▸ **YOUR INSTRUCTIONS**:
Give again, word for word, every line below from the one that has "- 在非唯一索引的情况下，删" through the one that has "# 一个最不可思议的MySQL死锁分析", both included, and no others.

[Collection entries]
───

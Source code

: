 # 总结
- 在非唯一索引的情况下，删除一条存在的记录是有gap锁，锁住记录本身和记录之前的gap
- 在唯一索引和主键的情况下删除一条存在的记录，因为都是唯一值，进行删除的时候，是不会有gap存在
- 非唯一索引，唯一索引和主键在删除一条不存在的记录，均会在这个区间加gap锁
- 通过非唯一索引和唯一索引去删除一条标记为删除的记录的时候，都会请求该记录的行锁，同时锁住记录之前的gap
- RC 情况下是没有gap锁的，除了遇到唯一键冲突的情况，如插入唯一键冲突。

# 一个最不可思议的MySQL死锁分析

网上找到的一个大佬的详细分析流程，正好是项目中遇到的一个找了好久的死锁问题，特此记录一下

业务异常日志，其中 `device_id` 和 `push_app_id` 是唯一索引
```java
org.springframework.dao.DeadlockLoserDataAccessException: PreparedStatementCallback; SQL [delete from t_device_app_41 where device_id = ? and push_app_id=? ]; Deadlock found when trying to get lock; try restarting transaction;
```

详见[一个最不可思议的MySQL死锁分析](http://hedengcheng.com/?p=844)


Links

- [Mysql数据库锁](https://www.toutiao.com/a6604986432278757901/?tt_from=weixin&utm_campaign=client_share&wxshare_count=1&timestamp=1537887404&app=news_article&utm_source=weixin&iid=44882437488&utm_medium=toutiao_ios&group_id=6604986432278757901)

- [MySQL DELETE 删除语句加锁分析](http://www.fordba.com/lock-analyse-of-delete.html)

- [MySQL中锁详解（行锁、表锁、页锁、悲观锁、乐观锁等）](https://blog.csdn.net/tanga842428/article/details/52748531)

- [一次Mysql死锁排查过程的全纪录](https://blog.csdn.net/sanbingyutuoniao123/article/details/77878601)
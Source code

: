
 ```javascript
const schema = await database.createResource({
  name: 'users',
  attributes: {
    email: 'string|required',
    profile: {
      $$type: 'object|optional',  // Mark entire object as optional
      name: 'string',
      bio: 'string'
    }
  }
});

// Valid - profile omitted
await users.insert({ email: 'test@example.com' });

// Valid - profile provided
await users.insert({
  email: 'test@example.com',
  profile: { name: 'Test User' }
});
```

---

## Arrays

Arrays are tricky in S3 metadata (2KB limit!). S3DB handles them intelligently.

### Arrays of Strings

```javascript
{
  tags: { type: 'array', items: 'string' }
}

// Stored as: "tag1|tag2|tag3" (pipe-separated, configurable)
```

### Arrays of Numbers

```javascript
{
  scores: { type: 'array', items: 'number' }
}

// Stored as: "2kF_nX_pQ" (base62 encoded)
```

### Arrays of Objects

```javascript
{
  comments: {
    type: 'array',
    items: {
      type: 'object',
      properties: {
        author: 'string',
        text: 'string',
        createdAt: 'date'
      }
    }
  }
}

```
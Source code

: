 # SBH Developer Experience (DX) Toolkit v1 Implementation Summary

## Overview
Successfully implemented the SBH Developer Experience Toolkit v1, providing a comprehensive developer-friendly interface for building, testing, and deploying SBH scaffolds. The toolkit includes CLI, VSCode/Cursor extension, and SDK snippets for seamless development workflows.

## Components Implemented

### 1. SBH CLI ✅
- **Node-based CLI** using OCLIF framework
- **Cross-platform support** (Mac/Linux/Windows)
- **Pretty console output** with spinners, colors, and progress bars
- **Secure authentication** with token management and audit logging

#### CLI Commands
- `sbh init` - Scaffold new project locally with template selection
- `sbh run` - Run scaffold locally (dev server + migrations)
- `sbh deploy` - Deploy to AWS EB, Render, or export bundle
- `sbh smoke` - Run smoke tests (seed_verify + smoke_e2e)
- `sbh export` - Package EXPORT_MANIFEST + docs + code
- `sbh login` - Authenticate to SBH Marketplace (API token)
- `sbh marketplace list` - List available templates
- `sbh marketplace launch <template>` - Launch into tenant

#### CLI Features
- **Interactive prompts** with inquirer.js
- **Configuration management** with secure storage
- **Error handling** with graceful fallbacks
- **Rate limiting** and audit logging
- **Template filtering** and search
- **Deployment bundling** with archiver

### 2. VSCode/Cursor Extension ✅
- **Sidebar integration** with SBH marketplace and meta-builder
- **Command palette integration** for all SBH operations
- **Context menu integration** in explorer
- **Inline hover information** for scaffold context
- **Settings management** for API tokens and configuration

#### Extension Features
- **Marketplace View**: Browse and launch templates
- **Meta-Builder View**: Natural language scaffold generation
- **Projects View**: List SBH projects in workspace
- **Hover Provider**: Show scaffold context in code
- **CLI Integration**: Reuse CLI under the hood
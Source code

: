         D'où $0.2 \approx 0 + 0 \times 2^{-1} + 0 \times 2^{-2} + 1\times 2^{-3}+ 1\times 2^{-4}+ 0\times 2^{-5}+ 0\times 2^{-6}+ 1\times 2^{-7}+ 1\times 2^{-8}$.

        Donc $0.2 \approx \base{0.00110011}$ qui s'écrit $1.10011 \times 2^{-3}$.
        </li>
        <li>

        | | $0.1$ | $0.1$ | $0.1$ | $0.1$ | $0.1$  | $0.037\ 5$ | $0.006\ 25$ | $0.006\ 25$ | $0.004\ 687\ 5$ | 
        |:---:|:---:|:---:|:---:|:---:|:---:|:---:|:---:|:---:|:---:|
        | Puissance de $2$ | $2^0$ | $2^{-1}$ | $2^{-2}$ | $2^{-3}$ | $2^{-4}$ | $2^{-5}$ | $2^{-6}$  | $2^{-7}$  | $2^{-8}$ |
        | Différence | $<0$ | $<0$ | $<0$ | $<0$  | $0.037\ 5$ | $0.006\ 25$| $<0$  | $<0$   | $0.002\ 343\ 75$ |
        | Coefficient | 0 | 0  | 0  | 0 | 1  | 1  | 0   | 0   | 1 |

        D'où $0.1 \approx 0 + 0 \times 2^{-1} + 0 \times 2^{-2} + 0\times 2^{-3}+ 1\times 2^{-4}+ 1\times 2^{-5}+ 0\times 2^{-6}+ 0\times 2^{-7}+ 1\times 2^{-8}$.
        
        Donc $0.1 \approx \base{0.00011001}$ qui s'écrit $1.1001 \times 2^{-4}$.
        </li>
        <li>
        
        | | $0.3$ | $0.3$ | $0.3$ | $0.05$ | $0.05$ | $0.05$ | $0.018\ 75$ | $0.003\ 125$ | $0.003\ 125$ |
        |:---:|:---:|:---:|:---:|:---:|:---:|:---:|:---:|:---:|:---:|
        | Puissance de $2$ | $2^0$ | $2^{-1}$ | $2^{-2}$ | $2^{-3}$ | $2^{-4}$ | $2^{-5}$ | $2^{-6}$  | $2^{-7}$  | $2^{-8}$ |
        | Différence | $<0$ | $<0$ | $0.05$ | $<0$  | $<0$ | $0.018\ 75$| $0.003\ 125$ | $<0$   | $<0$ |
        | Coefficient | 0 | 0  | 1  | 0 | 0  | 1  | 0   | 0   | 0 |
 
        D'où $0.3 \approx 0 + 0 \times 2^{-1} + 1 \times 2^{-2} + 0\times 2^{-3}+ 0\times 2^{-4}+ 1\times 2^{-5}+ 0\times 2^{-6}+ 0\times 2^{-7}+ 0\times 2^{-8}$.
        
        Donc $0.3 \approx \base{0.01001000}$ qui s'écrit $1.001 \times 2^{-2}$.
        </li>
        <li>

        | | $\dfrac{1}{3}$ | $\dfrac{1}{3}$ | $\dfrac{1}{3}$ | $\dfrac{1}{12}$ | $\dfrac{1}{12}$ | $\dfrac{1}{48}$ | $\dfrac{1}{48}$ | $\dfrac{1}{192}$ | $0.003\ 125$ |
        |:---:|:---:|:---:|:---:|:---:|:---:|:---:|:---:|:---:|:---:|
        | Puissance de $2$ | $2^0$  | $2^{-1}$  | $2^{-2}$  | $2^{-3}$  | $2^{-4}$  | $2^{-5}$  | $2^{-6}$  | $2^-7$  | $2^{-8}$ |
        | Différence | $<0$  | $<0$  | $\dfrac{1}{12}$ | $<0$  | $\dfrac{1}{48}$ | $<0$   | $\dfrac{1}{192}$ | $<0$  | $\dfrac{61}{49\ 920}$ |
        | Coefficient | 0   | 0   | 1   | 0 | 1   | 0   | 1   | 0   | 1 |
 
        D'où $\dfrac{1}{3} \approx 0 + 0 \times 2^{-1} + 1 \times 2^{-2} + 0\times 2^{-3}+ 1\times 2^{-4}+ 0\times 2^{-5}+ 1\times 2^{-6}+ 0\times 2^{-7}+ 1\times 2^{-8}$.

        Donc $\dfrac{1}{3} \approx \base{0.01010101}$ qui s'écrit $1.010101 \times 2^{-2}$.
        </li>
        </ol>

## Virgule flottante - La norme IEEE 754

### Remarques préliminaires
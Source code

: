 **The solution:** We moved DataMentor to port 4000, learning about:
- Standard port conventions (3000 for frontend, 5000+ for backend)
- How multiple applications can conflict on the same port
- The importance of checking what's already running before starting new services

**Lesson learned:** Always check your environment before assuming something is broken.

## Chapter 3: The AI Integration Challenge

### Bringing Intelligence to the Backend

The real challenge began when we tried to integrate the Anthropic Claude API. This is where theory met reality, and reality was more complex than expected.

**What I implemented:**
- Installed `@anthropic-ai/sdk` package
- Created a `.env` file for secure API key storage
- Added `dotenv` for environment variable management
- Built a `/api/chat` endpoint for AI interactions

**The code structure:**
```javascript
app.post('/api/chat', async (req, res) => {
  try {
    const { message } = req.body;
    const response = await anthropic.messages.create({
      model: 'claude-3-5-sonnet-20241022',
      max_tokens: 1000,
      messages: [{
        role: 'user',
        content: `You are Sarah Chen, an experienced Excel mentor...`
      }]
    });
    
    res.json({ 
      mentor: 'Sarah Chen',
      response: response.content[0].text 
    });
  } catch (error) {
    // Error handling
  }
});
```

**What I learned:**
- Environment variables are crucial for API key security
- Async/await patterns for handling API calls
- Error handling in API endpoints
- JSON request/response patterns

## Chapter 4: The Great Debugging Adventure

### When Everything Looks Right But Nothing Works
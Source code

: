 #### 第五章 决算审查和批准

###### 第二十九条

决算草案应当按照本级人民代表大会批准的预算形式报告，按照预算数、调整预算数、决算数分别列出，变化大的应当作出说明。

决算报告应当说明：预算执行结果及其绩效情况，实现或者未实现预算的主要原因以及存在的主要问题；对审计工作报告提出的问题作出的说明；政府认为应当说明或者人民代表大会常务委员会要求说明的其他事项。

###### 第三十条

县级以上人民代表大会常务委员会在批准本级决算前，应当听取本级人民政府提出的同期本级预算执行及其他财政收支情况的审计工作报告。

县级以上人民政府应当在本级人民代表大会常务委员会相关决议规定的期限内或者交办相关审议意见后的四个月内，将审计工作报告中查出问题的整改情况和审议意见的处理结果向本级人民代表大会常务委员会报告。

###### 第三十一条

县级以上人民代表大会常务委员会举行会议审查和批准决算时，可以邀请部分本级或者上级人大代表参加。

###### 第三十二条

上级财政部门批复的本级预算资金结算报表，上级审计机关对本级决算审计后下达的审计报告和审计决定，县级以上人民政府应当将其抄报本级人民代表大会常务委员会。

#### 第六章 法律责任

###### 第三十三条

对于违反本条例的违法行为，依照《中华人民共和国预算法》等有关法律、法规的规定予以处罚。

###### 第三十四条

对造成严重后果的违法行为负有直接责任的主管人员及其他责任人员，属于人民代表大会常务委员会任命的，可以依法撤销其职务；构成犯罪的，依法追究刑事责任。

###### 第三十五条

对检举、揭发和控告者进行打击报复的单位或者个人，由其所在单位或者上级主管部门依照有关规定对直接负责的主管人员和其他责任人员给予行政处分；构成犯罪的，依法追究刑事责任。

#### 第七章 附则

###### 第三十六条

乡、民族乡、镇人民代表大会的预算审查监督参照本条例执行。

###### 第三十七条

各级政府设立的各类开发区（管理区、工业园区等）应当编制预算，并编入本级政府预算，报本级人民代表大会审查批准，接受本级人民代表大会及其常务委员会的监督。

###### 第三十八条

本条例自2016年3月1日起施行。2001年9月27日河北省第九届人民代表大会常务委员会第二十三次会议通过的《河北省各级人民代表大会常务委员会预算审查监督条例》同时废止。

───

▸ **TASK RESPONSE**:
- 在非唯一索引的情况下，删除一条存在的记录是有gap锁，锁住记录本身和记录之前的gap
- 在唯一索引和主键的情况下删除一条存在的记录，因为都是唯一值，进行删除的时候，是不会有gap存在
- 非唯一索引，唯一索引和主键在删除一条不存在的记录，均会在这个区间加gap锁
- 通过非唯一索引和唯一索引去删除一条标记为删除的记录的时候，都会请求该记录的行锁，同时锁住记录之前的gap
- RC 情况下是没有gap锁的，除了遇到唯一键冲突的情况，如插入唯一键冲突。

# 一个最不可思议的MySQL死锁分析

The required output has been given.